■ EXERCISE MATERIAL ■
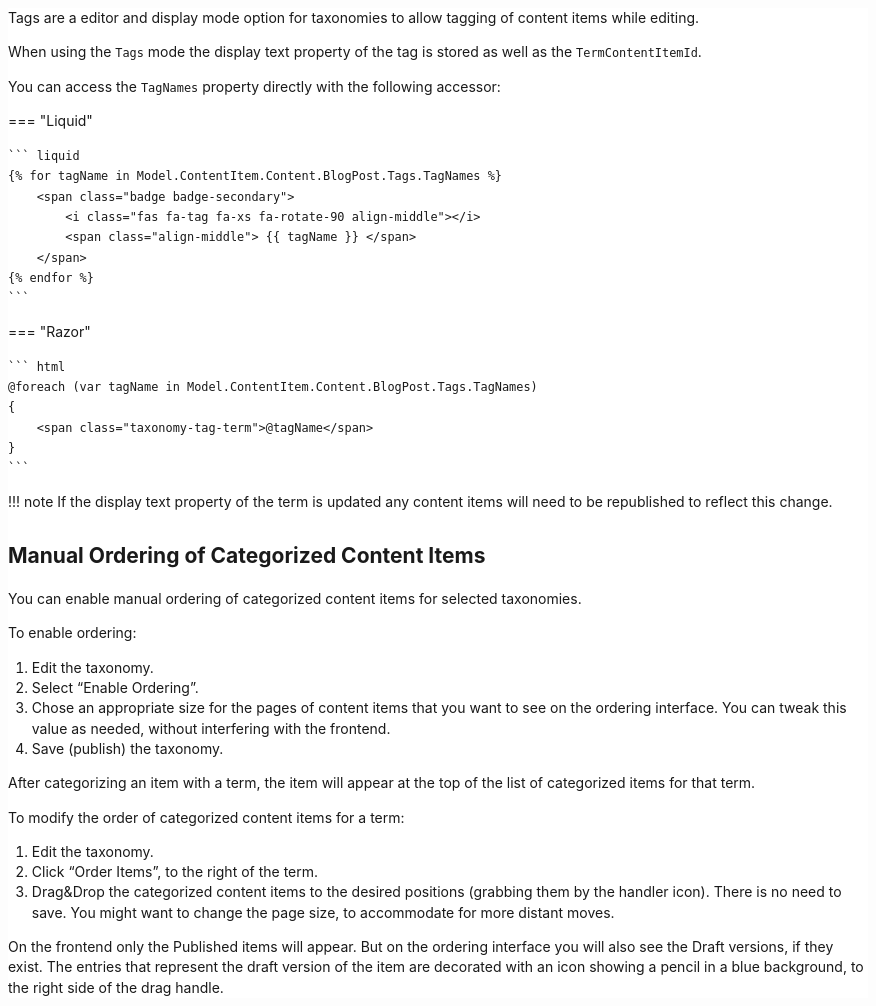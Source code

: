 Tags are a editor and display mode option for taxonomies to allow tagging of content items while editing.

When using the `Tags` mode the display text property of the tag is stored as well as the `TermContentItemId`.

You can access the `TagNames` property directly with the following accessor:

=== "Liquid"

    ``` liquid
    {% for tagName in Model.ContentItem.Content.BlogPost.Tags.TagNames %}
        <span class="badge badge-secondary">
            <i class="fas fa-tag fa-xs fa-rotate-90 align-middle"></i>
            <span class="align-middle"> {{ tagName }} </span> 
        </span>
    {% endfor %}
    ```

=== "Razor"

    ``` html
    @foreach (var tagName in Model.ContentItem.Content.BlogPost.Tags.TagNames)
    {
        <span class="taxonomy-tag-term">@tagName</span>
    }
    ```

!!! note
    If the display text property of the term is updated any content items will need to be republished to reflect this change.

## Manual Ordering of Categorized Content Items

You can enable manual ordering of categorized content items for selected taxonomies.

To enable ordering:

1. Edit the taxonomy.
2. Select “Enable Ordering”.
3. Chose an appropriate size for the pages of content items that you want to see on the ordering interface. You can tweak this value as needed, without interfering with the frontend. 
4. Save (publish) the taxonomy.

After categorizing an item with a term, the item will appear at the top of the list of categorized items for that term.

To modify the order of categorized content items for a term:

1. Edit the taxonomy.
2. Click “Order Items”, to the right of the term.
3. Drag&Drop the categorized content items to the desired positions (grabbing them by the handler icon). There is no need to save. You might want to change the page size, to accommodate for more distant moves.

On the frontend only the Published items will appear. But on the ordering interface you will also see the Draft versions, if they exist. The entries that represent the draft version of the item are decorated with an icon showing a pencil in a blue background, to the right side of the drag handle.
---
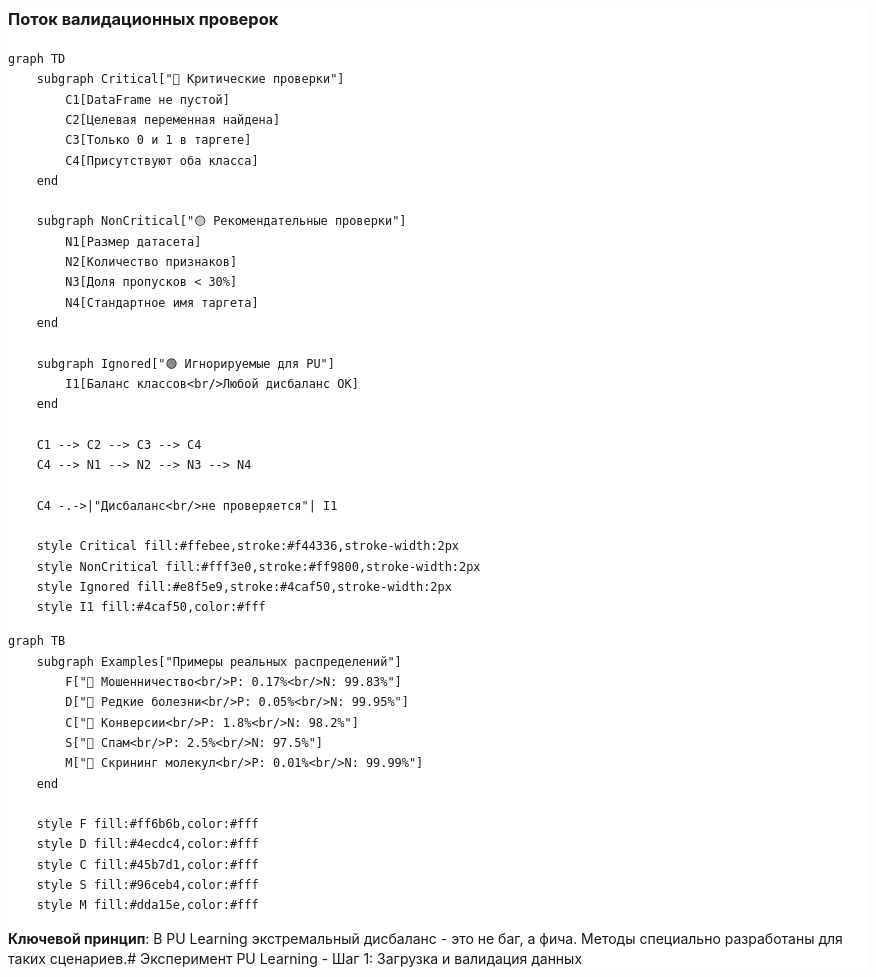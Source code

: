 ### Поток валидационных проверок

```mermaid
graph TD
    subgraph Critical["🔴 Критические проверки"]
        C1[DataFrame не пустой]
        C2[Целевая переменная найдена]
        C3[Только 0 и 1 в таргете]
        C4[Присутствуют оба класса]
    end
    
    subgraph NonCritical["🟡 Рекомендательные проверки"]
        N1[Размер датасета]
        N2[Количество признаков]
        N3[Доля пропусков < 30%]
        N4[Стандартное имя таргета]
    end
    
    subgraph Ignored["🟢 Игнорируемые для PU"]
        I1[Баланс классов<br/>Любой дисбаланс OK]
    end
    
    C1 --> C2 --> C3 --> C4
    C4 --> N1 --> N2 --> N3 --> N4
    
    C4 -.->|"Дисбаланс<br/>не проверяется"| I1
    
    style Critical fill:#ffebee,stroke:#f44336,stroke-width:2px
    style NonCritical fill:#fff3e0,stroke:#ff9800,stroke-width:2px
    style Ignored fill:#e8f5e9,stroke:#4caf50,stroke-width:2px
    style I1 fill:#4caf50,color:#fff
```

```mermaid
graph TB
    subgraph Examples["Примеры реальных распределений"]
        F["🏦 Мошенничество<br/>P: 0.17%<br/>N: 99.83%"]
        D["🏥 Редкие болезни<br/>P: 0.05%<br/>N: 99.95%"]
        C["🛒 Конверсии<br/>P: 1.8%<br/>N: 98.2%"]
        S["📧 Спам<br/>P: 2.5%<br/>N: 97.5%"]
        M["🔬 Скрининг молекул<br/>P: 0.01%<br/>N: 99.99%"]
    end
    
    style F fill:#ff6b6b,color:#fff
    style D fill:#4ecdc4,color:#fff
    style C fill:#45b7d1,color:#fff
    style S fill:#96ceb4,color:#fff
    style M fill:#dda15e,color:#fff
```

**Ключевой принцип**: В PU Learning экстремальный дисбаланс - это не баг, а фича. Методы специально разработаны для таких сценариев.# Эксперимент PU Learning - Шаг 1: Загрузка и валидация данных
==
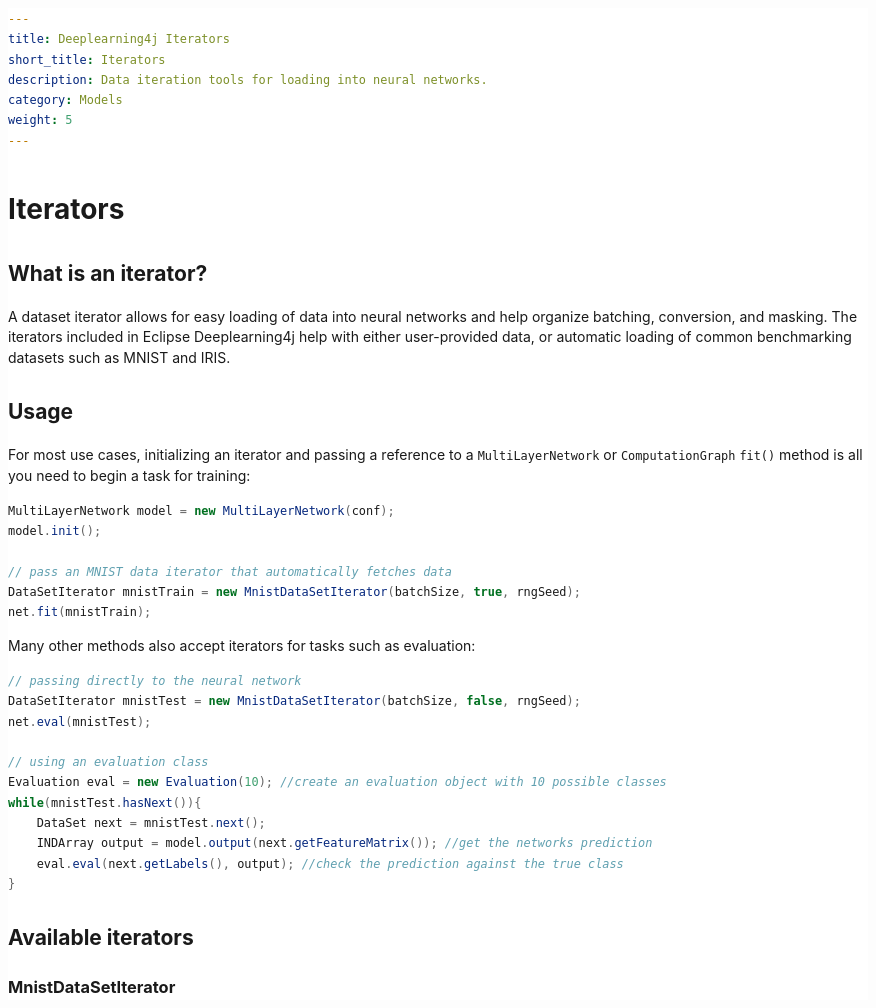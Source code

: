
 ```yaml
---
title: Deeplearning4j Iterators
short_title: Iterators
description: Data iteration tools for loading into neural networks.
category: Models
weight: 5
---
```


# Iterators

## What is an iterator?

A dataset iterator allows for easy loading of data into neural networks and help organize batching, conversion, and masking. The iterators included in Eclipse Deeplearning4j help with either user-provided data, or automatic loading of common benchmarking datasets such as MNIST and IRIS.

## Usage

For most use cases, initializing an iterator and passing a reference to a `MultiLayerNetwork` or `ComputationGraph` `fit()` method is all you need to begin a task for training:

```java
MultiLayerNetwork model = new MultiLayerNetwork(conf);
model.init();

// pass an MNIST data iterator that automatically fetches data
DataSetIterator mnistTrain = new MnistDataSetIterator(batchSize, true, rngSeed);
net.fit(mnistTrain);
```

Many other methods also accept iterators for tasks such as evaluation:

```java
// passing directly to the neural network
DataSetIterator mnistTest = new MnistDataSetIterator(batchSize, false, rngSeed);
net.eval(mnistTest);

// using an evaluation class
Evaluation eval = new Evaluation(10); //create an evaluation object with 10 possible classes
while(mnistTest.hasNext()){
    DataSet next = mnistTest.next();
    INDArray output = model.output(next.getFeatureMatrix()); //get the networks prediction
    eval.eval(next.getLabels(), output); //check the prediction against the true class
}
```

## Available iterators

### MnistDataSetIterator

■ EXERCISE REQUIREMENTS ■
Using the records above, give the count of lines with the word "into", and write nothing more.

■ SOLVED EXERCISE ■
2